There are 2 main beaches that must be visited when traveling to Hoi An, Vietnam. I had been to Cua Dai beach with my lovely friend An, but I hadn’t been to the more popular An Bang beach. In my blog about Ba Na Hills (it’s here, if you missed it), I wrote about my Australian friend Pinto, who I had met at a coffee shop and accompanied to Ba Na Hills. He was a nice enough guy, but man did he like to talk. In fact, he liked to be the only one who talked. I think this has to do with being in a foreign country and not being able to speak English with many people. It also might be his age, he’s an older gentleman and I know that being alone can get lonely. I understand all that, but he took it to the extreme.
The days following our trip to Ba Na he kept sending me VERY long messages and kept asking to meet for dinner. I don’t have any other options for dinner company and I was interested in trying this fish in banana leaf that he kept raving about. So I decided to meet him for dinner, mostly because it was down at An Bang beach. I tried the fish which was awesome and that’s the only good part of this story. He obviously talked the whole time and it started to get on my nerves and I couldn’t wait to get out of there. He tried to pay for my dinner, which I refused. Then he made the comment “well I asked you out on the date”. Ok buddy, that’s it.

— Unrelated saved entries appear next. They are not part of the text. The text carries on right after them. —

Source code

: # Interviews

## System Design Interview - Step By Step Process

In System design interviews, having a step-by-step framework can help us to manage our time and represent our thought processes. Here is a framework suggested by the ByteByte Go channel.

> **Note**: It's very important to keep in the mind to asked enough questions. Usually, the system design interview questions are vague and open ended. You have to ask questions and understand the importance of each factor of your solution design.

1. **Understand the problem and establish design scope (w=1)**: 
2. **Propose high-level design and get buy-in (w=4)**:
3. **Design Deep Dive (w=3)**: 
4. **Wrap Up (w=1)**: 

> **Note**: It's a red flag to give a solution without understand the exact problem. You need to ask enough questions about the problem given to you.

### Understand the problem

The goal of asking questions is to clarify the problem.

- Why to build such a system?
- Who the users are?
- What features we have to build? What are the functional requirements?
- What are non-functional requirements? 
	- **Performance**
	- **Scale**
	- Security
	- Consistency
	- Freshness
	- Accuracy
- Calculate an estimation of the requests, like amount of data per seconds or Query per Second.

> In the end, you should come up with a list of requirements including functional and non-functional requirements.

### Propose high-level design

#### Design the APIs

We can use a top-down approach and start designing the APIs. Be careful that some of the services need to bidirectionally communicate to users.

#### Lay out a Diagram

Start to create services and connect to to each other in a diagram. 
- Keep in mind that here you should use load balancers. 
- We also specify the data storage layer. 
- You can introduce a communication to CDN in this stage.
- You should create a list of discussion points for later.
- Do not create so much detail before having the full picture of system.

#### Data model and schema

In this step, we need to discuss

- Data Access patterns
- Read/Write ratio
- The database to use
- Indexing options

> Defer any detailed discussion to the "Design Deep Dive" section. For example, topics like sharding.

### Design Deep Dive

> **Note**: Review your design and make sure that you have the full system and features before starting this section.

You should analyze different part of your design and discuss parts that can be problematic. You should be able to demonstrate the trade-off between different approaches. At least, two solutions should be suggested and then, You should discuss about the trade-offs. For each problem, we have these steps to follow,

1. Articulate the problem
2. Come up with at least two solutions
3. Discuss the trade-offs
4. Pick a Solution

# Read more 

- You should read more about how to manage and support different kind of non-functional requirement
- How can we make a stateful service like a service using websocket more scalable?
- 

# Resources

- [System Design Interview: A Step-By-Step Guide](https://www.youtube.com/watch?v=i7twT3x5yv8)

You’re annoying and now your creepy because this is absolutely NOT a date.
I desperately wanted to hang out in An Bang beach and check out some of the night life. I didn’t know how to get rid of him and he wanted to share a cab back to Hoi An. So I ditched that idea and we hailed a cab. He kept talking about going back to Ba Na Hills and spending the night and how fun it would be. Blah, Blah, Blah. I tuned him out and wished that the cab was a time machine so I could be back at the homestay in bed already. The following day he messaged me again with such long texts that I wanted to throw my phone into the pond. I was beyond annoyed. There was no way I could spend any more time with this dude. Here are screen shots of some of his messages just to prove my point on how over the top it was.
A few days later, I finally messaged back and said I would not be going to Ba Na Hills a second time. I used the excuse that I had just bought tickets to Hong Kong for my concert to see Above and Beyond and that had cost a small fortune. Which is true, but definitely not the reason for me not wanting to go. He tried to chat after that, but I couldn’t do it anymore, so I stopped responding. In his old age, at least he can catch a hint, because he stopped messaging me as well. So, now you know how Pinto got creepy.
I didn’t get to enjoy An Bang beach during my first trip there, so I decided to go back on my own. It’s about a 2 mile bike ride, which was one of my favorite parts of the day. The street I took passed through gorgeous rice fields and waterways. When I first arrived at An Bang beach I just wanted to park my bike and wander around. I tried to head to the beach and was stopped by some very aggressive Vietnamese men who were very serious about me paying to park my bicycle. I had been warned about this and I knew how to get around it. So I turned back around and found a little café and parked my bike. I had a delicious breakfast and then asked the owner if it would be ok to leave my bike for a few hours. He was very kind and said it was no problem.
I wandered down to the beach and walked along the water in the beautiful white sand. It was excruciatingly hot (sweaty photo proof below) and it wasn’t even 10 AM yet, the sand was burning my feet even though I had sandals on, but I didn’t care. The beach is gorgeous and is lined with beach front restaurants and accommodations. There are hundreds of beach loungers with umbrellas for relaxing. If you decide to take refuge from the sun on a lounger than you must purchase something from the respective restaurant or resort. I didn’t actually test this theory because I wasn’t wanting to relax. This is merely an assumption based on the ample amounts of waitstaff that were anxiously waiting to pounce on me as soon as I came within a foot of a lounger.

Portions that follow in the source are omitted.